▶ [EXERCISE DETAILS]: Wherever a line of the data contains "things", copy that line.
--- RECORDS SHOWN ---
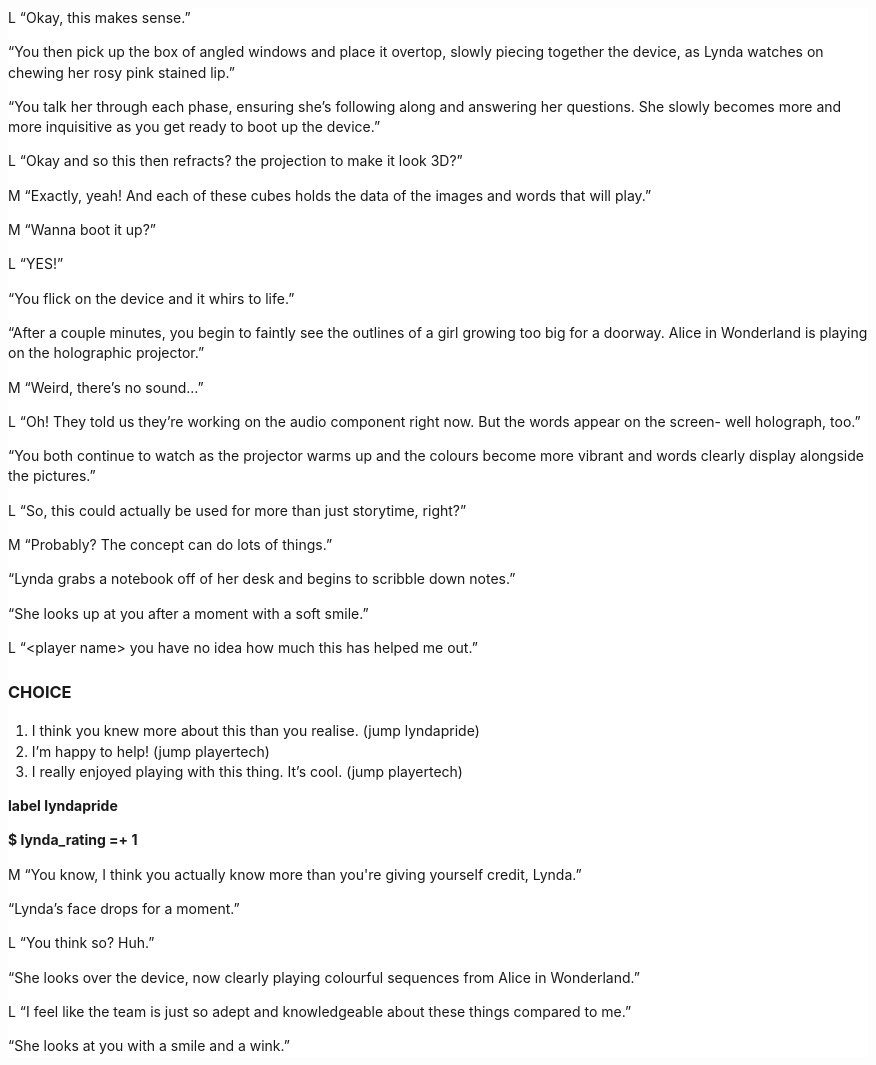 L “Okay, this makes sense.”

“You then pick up the box of angled windows and place it overtop, slowly piecing together the device, as Lynda watches on chewing her rosy pink stained lip.”

“You talk her through each phase, ensuring she’s following along and answering her questions. She slowly becomes more and more inquisitive as you get ready to boot up the device.”

L “Okay and so this then refracts? the projection to make it look 3D?”

M “Exactly, yeah! And each of these cubes holds the data of the images and words that will play.”

M “Wanna boot it up?”

L “YES!”

“You flick on the device and it whirs to life.”

“After a couple minutes, you begin to faintly see the outlines of a girl growing too big for a doorway. Alice in Wonderland is playing on the holographic projector.”

M “Weird, there’s no sound…”

L “Oh! They told us they’re working on the audio component right now. But the words appear on the screen- well holograph, too.”

“You both continue to watch as the projector warms up and the colours become more vibrant and words clearly display alongside the pictures.”

L “So, this could actually be used for more than just storytime, right?”

M “Probably? The concept can do lots of things.”

“Lynda grabs a notebook off of her desk and begins to scribble down notes.”

“She looks up at you after a moment with a soft smile.”

L “&lt;player name> you have no idea how much this has helped me out.”


### **CHOICE**



1. I think you knew more about this than you realise. (jump lyndapride)
2. I’m happy to help! (jump playertech)
3. I really enjoyed playing with this thing. It’s cool. (jump playertech)

**label lyndapride**

**$ lynda_rating =+ 1**

M “You know, I think you actually know more than you're giving yourself credit, Lynda.”

“Lynda’s face drops for a moment.”

L “You think so? Huh.”

“She looks over the device, now clearly playing colourful sequences from Alice in Wonderland.”

L “I feel like the team is just so adept and knowledgeable about these things compared to me.”

“She looks at you with a smile and a wink.”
---
▶ [RESULT BELOW]:
M “Probably? The concept can do lots of things.”
L “I feel like the team is just so adept and knowledgeable about these things compared to me.”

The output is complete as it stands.